Dataset entries:
- - - - - - -
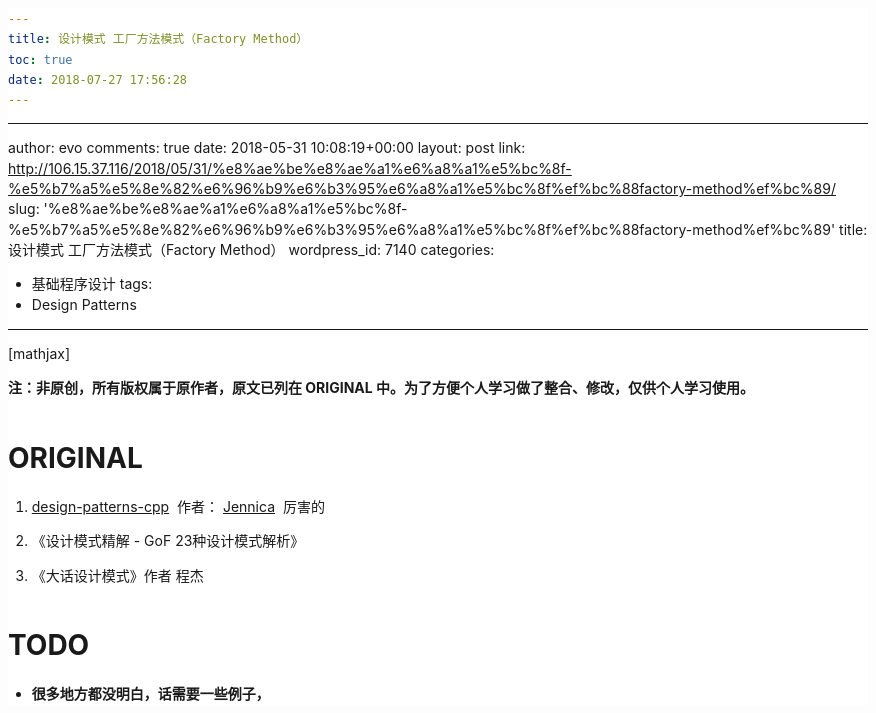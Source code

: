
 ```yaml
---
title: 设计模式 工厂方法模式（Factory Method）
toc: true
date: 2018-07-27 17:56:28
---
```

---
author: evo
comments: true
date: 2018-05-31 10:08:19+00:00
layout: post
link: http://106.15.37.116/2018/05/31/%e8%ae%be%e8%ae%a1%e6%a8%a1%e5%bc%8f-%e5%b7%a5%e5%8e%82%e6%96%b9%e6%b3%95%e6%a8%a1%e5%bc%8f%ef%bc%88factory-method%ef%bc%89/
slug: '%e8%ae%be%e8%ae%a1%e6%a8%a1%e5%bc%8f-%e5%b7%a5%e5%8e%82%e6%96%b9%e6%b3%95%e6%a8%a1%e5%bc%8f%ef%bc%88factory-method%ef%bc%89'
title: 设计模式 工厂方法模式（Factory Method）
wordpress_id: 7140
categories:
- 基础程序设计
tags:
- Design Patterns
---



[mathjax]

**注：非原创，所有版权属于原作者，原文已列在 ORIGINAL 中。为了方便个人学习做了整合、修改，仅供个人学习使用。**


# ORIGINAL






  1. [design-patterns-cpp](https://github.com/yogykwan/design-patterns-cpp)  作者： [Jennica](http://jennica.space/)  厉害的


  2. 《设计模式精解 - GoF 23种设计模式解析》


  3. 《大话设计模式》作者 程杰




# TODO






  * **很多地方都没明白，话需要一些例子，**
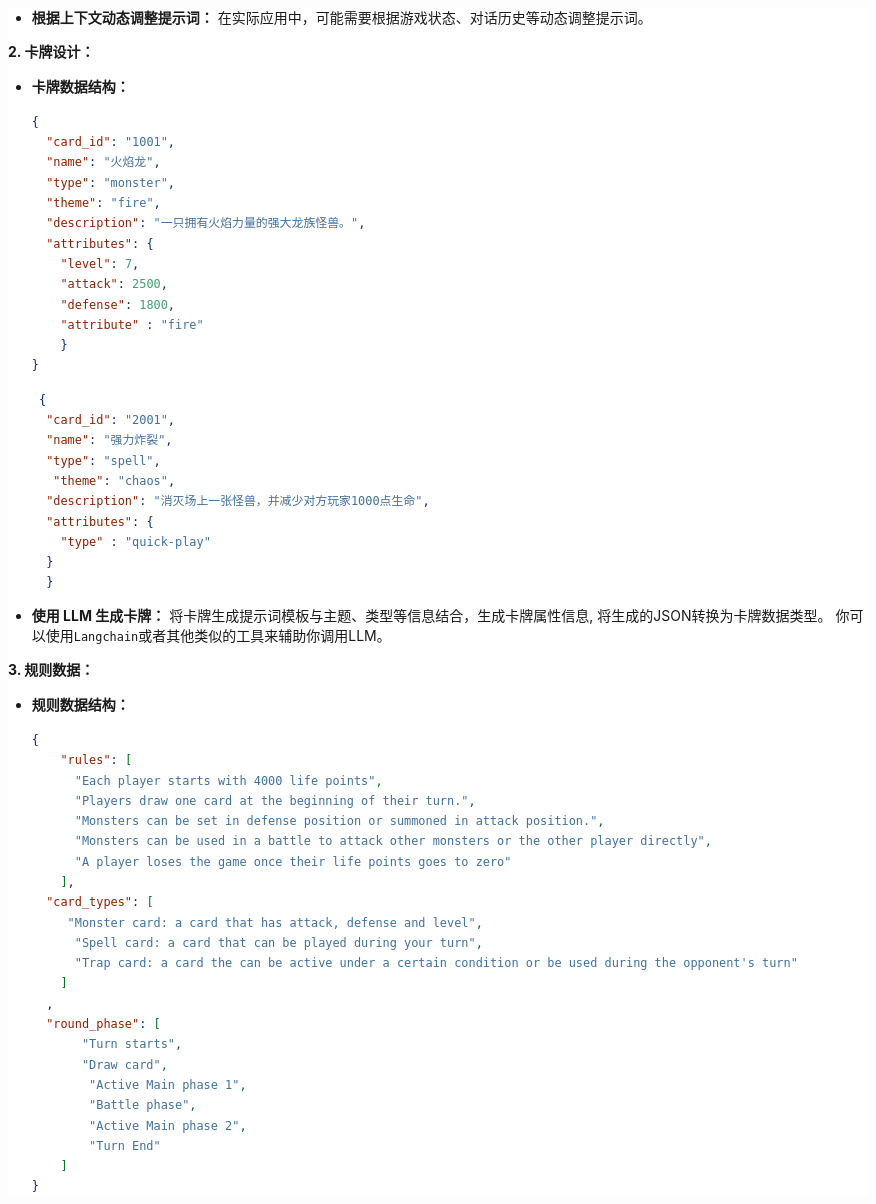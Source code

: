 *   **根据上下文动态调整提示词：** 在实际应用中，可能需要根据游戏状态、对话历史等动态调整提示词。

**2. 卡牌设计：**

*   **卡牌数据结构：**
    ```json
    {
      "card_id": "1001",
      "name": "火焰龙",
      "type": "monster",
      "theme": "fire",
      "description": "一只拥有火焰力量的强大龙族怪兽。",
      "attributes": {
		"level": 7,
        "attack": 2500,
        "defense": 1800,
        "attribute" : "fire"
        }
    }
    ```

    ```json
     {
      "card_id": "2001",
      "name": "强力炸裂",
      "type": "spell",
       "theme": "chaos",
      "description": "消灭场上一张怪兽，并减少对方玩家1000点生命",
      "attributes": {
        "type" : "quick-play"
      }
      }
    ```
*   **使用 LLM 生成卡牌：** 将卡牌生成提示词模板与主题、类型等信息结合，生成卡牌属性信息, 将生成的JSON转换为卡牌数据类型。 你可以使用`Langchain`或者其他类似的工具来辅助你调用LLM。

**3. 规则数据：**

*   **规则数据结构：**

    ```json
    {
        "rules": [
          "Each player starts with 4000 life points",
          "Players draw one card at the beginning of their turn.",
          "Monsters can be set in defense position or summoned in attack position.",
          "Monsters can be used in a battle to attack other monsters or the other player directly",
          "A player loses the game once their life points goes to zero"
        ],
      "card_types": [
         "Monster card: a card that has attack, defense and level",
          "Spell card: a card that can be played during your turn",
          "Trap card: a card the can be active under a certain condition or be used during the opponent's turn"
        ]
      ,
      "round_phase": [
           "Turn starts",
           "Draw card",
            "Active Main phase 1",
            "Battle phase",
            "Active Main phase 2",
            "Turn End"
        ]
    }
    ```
- - - - - - -
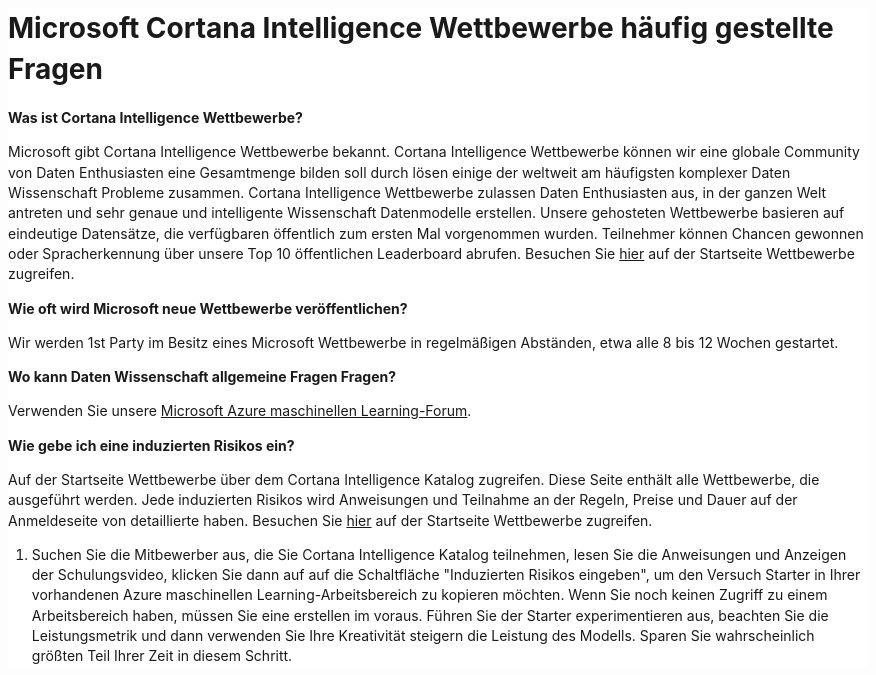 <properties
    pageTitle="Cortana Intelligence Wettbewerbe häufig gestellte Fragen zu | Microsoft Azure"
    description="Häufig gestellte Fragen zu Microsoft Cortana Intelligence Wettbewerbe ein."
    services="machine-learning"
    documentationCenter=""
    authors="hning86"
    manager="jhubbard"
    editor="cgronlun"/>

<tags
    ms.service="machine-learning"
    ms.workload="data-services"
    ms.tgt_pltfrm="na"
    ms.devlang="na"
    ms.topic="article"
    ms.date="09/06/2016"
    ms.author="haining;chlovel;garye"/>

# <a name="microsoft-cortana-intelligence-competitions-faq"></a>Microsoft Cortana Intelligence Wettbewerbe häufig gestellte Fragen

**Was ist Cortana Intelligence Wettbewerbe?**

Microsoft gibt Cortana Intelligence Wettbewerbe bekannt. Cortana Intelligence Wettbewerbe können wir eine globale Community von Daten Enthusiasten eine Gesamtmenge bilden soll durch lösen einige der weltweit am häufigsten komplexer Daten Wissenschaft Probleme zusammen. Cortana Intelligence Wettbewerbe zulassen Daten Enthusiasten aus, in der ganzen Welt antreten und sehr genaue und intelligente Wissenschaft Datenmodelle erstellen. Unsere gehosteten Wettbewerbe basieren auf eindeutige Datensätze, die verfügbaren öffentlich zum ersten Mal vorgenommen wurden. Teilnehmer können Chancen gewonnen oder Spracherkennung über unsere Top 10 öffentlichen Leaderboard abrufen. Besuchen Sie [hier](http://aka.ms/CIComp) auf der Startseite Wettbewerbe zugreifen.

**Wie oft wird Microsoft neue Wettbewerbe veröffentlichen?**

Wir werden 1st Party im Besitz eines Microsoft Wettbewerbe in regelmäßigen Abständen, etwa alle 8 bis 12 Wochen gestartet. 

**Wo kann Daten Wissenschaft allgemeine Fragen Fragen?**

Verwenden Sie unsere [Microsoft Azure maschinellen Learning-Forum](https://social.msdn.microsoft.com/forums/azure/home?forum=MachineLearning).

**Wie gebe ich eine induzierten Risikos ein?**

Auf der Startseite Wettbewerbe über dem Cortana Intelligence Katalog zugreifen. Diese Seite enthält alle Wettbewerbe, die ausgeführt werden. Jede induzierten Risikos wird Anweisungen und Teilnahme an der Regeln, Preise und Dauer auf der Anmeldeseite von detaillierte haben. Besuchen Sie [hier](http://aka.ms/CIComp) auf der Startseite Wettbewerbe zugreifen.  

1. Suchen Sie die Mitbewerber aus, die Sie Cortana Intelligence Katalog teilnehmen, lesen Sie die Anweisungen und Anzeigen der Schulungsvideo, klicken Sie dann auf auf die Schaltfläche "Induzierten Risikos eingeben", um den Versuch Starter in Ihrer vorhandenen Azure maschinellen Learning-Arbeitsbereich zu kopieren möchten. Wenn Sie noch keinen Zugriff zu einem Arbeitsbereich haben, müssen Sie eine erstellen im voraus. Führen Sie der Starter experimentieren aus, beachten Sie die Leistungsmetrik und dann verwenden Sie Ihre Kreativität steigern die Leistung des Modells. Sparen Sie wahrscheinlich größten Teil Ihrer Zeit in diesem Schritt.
- - - - - - -
What the exercise asks. Every line above that includes the string "used" should be counted, and the answer should be that number only.

Result for this task. 2